If you’re using the @adonisjs/bodyparser npm package, you should update to the latest version. A newly disclosed high-severity vulnerability could allow a remote attacker to write arbitrary files on your server if they can reach a file upload endpoint.
The issue is tracked as CVE-2026-21440 (CVSS 9.2) and is described as a path traversal flaw in AdonisJS multipart upload handling. @adonisjs/bodyparser is part of the AdonisJS ecosystem and is commonly used to process HTTP request bodies, including file uploads.
What’s happening
The risk centers on the method:
MultipartFile.move(location, options)
Developers often use this function to move an uploaded file into a destination directory. The problem shows up when the file move happens without safely controlling the filename.
In particular, if a developer calls MultipartFile.move() without providing the second options argument, or if they do not explicitly sanitize the filename, the application may fall back to the original client-supplied filename.

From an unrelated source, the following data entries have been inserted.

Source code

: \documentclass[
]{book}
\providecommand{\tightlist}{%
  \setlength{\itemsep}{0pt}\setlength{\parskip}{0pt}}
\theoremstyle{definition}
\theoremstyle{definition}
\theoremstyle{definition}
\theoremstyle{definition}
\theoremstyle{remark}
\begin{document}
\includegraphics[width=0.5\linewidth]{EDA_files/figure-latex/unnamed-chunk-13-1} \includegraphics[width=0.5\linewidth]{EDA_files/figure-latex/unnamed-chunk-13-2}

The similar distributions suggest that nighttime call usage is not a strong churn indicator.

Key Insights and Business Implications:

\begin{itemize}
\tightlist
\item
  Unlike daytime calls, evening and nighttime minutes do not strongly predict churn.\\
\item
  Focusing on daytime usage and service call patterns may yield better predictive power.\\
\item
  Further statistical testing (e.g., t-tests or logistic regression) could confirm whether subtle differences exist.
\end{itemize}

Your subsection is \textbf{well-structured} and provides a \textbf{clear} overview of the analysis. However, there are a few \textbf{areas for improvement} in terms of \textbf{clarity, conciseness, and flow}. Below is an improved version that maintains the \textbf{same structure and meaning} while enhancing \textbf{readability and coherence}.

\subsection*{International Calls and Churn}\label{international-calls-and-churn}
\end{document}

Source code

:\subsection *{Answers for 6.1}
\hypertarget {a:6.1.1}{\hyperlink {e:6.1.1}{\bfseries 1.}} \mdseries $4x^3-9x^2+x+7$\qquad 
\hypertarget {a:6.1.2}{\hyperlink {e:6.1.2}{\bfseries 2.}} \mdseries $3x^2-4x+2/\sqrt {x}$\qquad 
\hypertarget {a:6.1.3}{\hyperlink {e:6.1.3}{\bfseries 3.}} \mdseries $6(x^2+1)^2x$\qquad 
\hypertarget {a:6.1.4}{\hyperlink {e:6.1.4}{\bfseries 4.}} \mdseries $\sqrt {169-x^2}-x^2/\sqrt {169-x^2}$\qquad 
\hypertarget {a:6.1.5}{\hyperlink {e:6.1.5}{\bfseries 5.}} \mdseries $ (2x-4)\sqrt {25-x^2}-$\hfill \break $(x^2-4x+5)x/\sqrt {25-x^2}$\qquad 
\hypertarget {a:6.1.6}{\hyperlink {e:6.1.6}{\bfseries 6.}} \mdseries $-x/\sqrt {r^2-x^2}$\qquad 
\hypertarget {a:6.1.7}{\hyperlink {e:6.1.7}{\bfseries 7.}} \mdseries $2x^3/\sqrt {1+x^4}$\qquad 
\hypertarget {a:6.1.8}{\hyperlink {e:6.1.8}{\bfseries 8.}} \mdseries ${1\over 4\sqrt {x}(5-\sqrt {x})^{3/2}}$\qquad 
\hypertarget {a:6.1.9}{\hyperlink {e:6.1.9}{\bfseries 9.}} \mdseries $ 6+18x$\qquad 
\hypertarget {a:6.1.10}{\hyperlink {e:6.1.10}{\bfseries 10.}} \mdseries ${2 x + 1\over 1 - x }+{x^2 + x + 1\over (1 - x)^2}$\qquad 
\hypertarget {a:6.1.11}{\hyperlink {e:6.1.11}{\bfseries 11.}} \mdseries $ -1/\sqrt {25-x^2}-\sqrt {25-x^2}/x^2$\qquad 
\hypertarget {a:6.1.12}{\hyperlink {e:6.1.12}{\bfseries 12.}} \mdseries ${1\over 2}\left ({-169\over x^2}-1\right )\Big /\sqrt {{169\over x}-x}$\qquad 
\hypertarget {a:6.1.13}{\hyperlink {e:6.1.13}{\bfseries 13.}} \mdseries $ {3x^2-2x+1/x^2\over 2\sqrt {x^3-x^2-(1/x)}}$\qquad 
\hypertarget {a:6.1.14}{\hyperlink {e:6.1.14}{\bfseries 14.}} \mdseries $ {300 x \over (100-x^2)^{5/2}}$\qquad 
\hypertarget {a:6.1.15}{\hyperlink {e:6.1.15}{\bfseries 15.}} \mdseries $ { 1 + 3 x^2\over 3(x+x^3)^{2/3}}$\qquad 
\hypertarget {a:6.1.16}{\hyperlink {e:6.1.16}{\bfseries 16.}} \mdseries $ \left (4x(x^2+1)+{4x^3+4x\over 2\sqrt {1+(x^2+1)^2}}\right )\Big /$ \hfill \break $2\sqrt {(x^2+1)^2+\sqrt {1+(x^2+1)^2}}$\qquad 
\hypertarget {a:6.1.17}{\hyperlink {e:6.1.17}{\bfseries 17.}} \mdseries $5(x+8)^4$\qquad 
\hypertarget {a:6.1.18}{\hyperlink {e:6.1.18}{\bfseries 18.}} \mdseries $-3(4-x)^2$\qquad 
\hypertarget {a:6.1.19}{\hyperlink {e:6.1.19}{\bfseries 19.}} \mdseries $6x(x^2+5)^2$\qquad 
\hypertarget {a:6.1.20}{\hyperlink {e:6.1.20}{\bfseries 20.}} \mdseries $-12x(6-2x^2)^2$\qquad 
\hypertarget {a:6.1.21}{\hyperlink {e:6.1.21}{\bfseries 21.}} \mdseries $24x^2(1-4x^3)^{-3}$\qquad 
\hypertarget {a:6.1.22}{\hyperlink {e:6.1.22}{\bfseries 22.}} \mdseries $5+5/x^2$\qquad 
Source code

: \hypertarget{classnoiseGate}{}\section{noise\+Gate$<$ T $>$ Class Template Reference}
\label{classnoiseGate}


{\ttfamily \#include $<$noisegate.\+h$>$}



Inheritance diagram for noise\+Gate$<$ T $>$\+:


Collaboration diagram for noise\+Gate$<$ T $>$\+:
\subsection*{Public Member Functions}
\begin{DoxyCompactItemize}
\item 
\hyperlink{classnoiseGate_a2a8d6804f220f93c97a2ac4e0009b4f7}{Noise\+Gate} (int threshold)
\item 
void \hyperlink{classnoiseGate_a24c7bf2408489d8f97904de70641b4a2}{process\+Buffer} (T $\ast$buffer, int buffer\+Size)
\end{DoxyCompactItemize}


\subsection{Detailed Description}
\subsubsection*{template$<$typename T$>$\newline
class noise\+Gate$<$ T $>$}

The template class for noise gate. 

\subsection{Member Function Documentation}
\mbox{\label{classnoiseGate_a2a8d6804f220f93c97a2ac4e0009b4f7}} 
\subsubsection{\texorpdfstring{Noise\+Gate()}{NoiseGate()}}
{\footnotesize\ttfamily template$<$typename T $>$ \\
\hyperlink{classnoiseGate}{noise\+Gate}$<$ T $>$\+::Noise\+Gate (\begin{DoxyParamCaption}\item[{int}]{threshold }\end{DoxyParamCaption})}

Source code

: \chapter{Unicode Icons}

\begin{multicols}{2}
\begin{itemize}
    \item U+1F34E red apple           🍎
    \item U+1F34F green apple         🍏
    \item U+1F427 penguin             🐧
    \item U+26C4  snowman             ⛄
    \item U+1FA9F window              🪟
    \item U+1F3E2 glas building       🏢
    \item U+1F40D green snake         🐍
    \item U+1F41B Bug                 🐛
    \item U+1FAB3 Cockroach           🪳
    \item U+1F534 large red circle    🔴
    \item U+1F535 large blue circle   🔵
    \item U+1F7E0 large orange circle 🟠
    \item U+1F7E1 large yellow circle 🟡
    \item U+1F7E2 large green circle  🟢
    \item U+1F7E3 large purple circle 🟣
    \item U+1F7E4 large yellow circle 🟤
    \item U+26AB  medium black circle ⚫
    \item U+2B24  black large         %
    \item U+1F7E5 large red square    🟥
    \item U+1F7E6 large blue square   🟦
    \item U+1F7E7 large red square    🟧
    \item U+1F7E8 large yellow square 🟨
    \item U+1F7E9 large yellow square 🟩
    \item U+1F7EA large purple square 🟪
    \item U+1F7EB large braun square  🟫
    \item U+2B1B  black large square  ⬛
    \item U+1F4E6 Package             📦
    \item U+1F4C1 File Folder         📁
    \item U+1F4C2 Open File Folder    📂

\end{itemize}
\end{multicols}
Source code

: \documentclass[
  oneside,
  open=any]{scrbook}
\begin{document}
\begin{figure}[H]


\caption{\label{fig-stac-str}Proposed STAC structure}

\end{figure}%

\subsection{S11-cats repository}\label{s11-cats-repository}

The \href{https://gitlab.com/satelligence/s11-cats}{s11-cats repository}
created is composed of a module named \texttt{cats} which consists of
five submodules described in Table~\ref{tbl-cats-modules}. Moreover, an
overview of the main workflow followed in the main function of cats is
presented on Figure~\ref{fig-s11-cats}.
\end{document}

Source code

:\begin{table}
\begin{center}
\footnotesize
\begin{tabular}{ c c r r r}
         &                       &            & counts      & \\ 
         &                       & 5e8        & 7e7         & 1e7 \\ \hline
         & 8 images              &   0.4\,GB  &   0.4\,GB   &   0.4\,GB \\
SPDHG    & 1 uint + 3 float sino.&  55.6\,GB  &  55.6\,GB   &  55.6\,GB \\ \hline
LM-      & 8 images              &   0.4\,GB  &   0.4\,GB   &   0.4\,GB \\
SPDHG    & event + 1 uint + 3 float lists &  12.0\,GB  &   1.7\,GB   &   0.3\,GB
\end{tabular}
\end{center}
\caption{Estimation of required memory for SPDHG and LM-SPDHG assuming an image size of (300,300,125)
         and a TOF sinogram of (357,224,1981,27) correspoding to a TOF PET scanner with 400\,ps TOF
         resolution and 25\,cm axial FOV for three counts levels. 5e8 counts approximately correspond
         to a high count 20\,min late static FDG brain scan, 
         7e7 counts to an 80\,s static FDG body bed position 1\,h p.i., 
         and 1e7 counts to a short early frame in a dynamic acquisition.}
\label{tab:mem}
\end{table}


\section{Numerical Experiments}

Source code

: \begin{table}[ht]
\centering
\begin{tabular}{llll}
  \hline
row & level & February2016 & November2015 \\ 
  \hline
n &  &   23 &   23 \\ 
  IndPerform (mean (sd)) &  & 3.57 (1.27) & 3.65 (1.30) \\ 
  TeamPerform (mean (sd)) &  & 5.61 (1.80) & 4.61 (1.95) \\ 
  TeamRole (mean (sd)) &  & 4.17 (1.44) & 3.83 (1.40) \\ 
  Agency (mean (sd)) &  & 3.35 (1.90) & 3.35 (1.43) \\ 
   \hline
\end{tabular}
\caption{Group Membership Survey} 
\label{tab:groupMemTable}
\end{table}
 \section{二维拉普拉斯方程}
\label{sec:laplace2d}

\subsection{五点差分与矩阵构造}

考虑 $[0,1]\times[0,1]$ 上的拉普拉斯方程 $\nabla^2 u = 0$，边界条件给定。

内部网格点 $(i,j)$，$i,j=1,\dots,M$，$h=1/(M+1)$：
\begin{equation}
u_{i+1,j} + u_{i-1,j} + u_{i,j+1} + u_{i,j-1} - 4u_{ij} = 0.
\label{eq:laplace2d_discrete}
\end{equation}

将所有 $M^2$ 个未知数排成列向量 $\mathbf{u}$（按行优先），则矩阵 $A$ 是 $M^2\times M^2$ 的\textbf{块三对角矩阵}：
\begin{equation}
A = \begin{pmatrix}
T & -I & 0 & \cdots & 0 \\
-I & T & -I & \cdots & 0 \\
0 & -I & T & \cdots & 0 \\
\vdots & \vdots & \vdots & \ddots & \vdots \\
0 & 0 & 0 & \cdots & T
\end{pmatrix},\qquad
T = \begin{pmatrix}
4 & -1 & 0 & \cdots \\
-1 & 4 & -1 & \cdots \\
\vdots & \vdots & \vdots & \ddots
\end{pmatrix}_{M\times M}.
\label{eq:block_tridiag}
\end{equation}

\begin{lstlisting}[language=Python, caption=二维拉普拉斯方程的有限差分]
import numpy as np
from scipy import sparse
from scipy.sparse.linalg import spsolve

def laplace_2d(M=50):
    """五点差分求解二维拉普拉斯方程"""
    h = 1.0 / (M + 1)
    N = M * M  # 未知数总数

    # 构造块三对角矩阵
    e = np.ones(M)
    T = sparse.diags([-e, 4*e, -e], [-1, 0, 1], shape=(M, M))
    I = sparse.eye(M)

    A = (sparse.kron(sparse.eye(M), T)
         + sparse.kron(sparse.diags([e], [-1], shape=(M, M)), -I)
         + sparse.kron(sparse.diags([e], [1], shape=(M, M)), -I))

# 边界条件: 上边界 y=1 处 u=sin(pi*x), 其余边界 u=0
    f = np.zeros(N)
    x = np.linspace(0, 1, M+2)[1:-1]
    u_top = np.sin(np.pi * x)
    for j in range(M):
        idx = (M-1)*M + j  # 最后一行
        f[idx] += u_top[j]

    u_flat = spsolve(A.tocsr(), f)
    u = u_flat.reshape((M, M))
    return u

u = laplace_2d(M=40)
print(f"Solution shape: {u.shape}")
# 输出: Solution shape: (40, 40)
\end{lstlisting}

That filename can be crafted to include traversal patterns (like ../) that could escape the intended upload directory and write files to unexpected locations on the server.
Why that matters
A path traversal that leads to arbitrary file write can be serious on its own, but it can become much worse if the attacker can overwrite files the application later loads or executes.
If an attacker can overwrite things like application code, startup scripts, or configuration files, it can potentially turn into a remote code execution scenario, depending on how the environment is set up and what gets executed later.
When exploitation is possible
This isn’t a “drive-by” bug that affects every site automatically. Exploitation generally requires:
- A reachable upload endpoint
- A server-side flow that moves uploaded files using
MultipartFile.move()in a way that relies on an unsafe filename - In some cases, the ability to overwrite existing files (for example, if overwrite is allowed)
What you should do now
Here are the practical steps to reduce risk:
- Update
@adonisjs/bodyparserto the latest version - Always control the destination filename instead of trusting the client-provided name
- If you use
MultipartFile.move(), pass theoptionsargument and ensure the filename is sanitized - Avoid allowing overwrites unless you truly need it
- Lock down upload endpoints with authentication and validation, especially in admin or internal tools
If your app handles uploads, this is one of those fixes that’s worth doing immediately, then quickly reviewing your upload code to make sure filenames can’t escape the intended folder.